Both blue and green sources will be required to achieve a twofold scale-up of H2 production and a major shift away from gray H2 worldwide. While the industry works to scale up green H2 and make it cost-competitive, in the near-term, deployment of blue H2 by accelerating CCUS is pertinent to holistically support net-zero 2030 and 2050 targets.
6. We need more speed to execute
On the path to net-zero carbon emissions, speed to execution matters most. Exploring the value proposition each hydrogen “color” brings is interesting, but it can be an unproductive distraction. Instead, we should focus on the far more important and urgent needs to speed up execution and increase H2 deployment, taking into consideration the socioeconomic conditions, geographic and commercial barriers and drivers, and cost competitiveness of the deployment locations.
Although that’s happening, it needs to be accelerated. More than 680 global projects worth over $240 billion have been announced. Europe is making strides toward its green H2 economy, but only about 10% of the announced projects have reached final investment decision (FID).
About $750 billion in projects will be needed by 2030 in order to substantially increase the rate of worldwide H2 production.
7. Creating a global hydrogen trading market is mandatory
There’s a minimal financial market for trading H2 or hydrogen derivatives, and producers cannot take on contracts that guarantee the price of H2 they produce. Policymakers, financiers and banking institutions as well as buyers, developers and EPC contractors must come together to create an H2 trading market.
When it comes to the progression of emerging technologies such as green H2, batteries, renewables and CCUS, we must work to remove any us-versus-them divide among industry, government and community. Cooperation will further enable policy and funding initiatives with a strategic industry partnership approach.
8. Integrating H2 into existing gas economies
Liquefied natural gas (LNG) and natural gas (NG) are cost-competitive, scalable and pragmatic fuel choices.

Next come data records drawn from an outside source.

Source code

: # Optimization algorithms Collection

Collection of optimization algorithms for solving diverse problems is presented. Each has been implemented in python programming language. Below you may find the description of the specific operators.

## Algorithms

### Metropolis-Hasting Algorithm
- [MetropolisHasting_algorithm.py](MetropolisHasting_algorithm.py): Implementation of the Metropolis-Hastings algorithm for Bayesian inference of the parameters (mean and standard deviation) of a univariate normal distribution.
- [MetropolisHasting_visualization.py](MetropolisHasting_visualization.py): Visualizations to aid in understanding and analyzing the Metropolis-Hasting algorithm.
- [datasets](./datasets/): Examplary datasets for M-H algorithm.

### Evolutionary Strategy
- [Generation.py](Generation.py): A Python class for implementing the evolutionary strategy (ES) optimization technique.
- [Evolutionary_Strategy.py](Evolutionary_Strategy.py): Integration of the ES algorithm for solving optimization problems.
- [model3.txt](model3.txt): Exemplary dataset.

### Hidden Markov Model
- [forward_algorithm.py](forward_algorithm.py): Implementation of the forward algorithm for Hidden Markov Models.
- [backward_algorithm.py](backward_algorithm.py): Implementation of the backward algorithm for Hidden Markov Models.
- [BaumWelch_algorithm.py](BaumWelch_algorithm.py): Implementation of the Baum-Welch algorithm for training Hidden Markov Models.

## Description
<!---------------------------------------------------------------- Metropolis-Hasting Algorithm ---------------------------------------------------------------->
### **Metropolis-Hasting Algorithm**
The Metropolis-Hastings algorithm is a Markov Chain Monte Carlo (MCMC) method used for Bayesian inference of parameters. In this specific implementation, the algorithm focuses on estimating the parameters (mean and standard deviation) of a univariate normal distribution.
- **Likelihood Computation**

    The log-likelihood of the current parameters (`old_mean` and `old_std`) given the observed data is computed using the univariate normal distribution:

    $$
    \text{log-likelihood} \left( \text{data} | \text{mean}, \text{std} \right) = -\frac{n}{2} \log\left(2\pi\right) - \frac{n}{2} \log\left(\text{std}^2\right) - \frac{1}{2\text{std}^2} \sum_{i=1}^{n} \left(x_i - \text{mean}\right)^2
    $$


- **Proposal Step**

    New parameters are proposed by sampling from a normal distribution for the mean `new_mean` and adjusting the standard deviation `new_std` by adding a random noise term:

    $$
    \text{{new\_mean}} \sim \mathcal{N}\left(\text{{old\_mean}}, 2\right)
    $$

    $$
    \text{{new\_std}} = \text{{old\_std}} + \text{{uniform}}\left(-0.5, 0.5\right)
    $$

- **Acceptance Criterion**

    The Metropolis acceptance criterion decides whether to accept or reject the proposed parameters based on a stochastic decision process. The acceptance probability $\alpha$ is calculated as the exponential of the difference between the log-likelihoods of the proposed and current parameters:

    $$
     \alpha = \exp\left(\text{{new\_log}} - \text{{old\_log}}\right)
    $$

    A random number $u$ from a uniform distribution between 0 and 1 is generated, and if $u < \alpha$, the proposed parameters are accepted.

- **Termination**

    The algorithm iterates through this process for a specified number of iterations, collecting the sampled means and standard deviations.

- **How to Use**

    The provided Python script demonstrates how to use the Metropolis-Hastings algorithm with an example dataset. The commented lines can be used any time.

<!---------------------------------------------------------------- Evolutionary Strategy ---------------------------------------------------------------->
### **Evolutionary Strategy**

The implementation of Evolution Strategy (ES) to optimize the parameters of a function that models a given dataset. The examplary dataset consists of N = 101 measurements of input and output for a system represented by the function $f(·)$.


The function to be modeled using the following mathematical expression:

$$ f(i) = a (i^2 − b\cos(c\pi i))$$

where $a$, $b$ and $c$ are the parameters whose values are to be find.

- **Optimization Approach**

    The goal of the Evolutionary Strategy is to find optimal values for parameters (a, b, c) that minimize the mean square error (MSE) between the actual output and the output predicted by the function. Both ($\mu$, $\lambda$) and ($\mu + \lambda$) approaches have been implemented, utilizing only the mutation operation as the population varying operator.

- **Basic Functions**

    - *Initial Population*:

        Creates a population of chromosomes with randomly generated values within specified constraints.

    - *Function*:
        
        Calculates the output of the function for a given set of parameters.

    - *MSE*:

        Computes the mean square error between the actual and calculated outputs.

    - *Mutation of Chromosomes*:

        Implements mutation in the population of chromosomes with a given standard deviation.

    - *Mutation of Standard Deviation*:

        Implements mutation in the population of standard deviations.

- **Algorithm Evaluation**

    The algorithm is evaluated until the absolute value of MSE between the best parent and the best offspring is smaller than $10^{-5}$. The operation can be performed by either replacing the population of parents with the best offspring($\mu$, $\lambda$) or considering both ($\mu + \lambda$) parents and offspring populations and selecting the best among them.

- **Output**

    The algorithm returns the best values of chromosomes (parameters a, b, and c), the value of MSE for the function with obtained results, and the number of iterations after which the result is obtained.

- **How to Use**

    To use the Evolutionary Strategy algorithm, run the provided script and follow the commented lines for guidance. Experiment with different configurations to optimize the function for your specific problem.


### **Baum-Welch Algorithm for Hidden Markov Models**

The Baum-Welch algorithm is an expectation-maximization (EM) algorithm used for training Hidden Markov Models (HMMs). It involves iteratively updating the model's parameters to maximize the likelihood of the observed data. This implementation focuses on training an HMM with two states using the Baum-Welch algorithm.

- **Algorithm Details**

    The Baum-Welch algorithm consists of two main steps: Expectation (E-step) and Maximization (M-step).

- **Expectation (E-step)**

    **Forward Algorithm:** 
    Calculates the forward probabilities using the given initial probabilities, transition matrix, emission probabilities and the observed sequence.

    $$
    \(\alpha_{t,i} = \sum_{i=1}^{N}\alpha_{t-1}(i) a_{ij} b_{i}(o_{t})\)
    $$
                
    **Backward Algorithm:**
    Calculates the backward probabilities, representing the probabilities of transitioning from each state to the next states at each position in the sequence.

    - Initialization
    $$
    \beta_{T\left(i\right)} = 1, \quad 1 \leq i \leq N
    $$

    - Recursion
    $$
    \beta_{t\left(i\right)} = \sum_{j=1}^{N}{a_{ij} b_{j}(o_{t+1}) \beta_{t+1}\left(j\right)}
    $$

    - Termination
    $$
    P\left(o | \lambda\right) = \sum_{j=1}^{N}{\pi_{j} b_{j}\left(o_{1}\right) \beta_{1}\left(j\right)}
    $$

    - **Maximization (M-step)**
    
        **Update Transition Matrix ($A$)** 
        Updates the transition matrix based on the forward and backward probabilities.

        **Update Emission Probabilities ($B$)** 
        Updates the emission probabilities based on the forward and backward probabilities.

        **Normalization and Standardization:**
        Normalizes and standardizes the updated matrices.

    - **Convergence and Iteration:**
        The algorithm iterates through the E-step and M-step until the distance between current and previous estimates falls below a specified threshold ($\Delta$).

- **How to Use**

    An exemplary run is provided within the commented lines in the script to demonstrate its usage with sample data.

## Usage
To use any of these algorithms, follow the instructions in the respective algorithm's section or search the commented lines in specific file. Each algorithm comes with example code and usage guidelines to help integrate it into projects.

For growing economies, they will be destination fuels for years.
Although promising, green H2 is not quite ready for the spotlight compared to LNG and NG from the perspectives of scalability, technological readiness and pricing.
As mentioned in the fifth challenge, in the near term, it makes sense to build upon the existing LNG-NG infrastructure. As a result, the cost-competitiveness of blue H2 can propel the clean hydrogen economy.
Specifically, significant progress can be made by identifying synergies that exist between LNG-NG and H2 to catapult the deployment of hydrogen in transportation, power generation and heavy industries. Prospects will include H2-LNG mixed vehicle refueling stations and gas turbines for power generation fueled by mixing H2 and NG.
All of which will offer the LNG-NG industry the incentives and advantages to integrate with and support development of the clean H2 energy industry.
9. Addressing diversity among H2 stakeholders
An important issue — and one of the greatest challenges constraining the H2 economy — is gender inequality.
A diverse workforce throughout the value chain can lead to better discussions, decisions and outcomes.
Bringing more women leaders into the emerging technology space is one of the significant precursors for any business or organization to drive change. Empowering women to lead H2 industry stakeholder discussions may create transformative partnerships and support overall global growth.
Initiatives such as Women in Green Hydrogen (WiGH) provide a platform to connect and empower engagement by women, but this will need further support from their companies.
Assisting industry with H2 deployment strategies
I have been honored to chair the American Hydrogen Conference since its start in 2021. Over that time, I have witnessed a change in the tone of industry stakeholders when it comes to deploying various H2 technologies, the role of H2 in energy transition, and technology integration. We closed our recent conference with these nine new takeaways that I’ve shared here with the hope that they will assist industry stakeholders in addressing their hydrogen deployment strategies.